[PROVIDED DATA]
----------------------------------------

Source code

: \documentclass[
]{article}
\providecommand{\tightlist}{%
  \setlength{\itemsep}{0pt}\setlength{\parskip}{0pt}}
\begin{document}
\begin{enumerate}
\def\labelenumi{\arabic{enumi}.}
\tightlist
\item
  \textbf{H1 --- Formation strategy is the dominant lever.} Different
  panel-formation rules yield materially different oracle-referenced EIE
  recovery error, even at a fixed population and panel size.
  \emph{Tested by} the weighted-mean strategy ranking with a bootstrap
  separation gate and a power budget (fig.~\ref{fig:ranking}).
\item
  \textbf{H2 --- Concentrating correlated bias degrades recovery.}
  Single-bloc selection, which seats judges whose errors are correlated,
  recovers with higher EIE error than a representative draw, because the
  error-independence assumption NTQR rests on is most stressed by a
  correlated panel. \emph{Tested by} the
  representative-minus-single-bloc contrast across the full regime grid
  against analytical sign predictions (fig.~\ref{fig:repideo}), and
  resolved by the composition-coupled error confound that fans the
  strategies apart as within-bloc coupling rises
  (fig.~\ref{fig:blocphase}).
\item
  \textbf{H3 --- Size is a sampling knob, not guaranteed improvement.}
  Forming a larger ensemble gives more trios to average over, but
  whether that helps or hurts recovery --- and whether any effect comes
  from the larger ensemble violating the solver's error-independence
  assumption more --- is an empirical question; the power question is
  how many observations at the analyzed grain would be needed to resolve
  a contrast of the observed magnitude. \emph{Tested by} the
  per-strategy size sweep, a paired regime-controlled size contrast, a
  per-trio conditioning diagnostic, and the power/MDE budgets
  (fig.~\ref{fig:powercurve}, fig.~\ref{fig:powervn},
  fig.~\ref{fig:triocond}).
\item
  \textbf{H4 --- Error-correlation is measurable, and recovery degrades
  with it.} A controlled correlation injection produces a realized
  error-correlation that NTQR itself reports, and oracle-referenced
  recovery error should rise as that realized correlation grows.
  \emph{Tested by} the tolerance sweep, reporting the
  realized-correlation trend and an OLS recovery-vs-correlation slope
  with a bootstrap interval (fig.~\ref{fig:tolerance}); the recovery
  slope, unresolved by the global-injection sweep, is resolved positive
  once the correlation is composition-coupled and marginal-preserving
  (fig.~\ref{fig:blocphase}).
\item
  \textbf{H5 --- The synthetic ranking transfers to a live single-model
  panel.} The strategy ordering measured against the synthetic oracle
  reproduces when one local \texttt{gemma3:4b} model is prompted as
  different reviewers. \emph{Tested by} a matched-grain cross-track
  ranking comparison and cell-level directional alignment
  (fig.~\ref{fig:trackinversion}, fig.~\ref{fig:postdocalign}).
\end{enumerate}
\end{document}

----------------------------------------

Write the records above out again, exactly as they are.

Source code

: \documentclass[
]{article}
\providecommand{\tightlist}{%
  \setlength{\itemsep}{0pt}\setlength{\parskip}{0pt}}
\begin{document}
\begin{enumerate}
\def\labelenumi{\arabic{enumi}.}
\tightlist
\item
  \textbf{H1 --- Formation strategy is the dominant lever.} Different
  panel-formation rules yield materially different oracle-referenced EIE
  recovery error, even at a fixed population and panel size.
  \emph{Tested by} the weighted-mean strategy ranking with a bootstrap
  separation gate and a power budget (fig.~\ref{fig:ranking}).
\item
  \textbf{H2 --- Concentrating correlated bias degrades recovery.}
  Single-bloc selection, which seats judges whose errors are correlated,
  recovers with higher EIE error than a representative draw, because the
  error-independence assumption NTQR rests on is most stressed by a
  correlated panel. \emph{Tested by} the
  representative-minus-single-bloc contrast across the full regime grid
  against analytical sign predictions (fig.~\ref{fig:repideo}), and
  resolved by the composition-coupled error confound that fans the
  strategies apart as within-bloc coupling rises
  (fig.~\ref{fig:blocphase}).
\item
  \textbf{H3 --- Size is a sampling knob, not guaranteed improvement.}
  Forming a larger ensemble gives more trios to average over, but
  whether that helps or hurts recovery --- and whether any effect comes
  from the larger ensemble violating the solver's error-independence
  assumption more --- is an empirical question; the power question is
  how many observations at the analyzed grain would be needed to resolve
  a contrast of the observed magnitude. \emph{Tested by} the
  per-strategy size sweep, a paired regime-controlled size contrast, a
  per-trio conditioning diagnostic, and the power/MDE budgets
  (fig.~\ref{fig:powercurve}, fig.~\ref{fig:powervn},
  fig.~\ref{fig:triocond}).
\item
  \textbf{H4 --- Error-correlation is measurable, and recovery degrades
  with it.} A controlled correlation injection produces a realized
  error-correlation that NTQR itself reports, and oracle-referenced
  recovery error should rise as that realized correlation grows.
  \emph{Tested by} the tolerance sweep, reporting the
  realized-correlation trend and an OLS recovery-vs-correlation slope
  with a bootstrap interval (fig.~\ref{fig:tolerance}); the recovery
  slope, unresolved by the global-injection sweep, is resolved positive
  once the correlation is composition-coupled and marginal-preserving
  (fig.~\ref{fig:blocphase}).
\item
  \textbf{H5 --- The synthetic ranking transfers to a live single-model
  panel.} The strategy ordering measured against the synthetic oracle
  reproduces when one local \texttt{gemma3:4b} model is prompted as
  different reviewers. \emph{Tested by} a matched-grain cross-track
  ranking comparison and cell-level directional alignment
  (fig.~\ref{fig:trackinversion}, fig.~\ref{fig:postdocalign}).
\end{enumerate}
\end{document}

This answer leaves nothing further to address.